Task to complete —
From the listing below, copy only the lines from the line that contains "fournie par linux)" to the line that contains "base de l'état", counting those two lines as part of the copy.

Input —

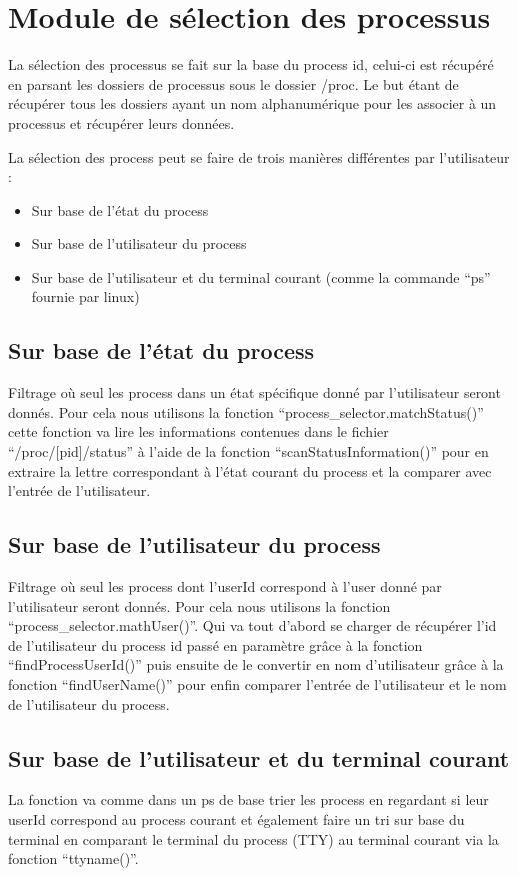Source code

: \section{Module de sélection des processus}
La sélection des processus se fait sur la base du process id, celui-ci est récupéré en parsant les dossiers de processus sous le dossier /proc. Le but étant de récupérer tous les dossiers ayant un nom alphanumérique pour les associer à un processus et récupérer leurs données. 

La sélection des process peut se faire de trois manières différentes par l’utilisateur :

\begin{itemize}
\item Sur base de l’état du process
\item Sur base de l’utilisateur du process
\item Sur base de l’utilisateur et du terminal courant (comme la commande “ps” 
fournie par linux)
\end{itemize}

\subsection{Sur base de l'état du process} 
Filtrage où seul les process dans un état spécifique donné par l’utilisateur seront donnés. Pour cela nous utilisons la fonction “process\_selector.matchStatus()” cette fonction va lire les informations contenues dans le fichier “/proc/[pid]/status” à l’aide de la fonction “scanStatusInformation()” pour en extraire la lettre correspondant à l’état courant du process et la comparer avec l’entrée de l’utilisateur.

\subsection{Sur base de l’utilisateur du process}
Filtrage où seul les process dont l’userId correspond à l’user donné par l’utilisateur seront donnés. Pour cela nous utilisons la fonction “process\_selector.mathUser()”. Qui va tout d’abord se charger de récupérer l’id de l’utilisateur du process id passé en paramètre grâce à la fonction “findProcessUserId()” puis ensuite de le convertir en nom d’utilisateur grâce à la fonction “findUserName()” pour enfin comparer l’entrée de l’utilisateur et le nom de l’utilisateur du process.

\subsection{Sur base de l’utilisateur et du terminal courant} 
La fonction va comme dans un ps de base trier les process en regardant si leur userId correspond au process courant et également faire un tri sur base du terminal en comparant le terminal du process (TTY) au terminal courant via la fonction “ttyname()”.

Response to the task —
fournie par linux)
\end{itemize}

\subsection{Sur base de l'état du process} 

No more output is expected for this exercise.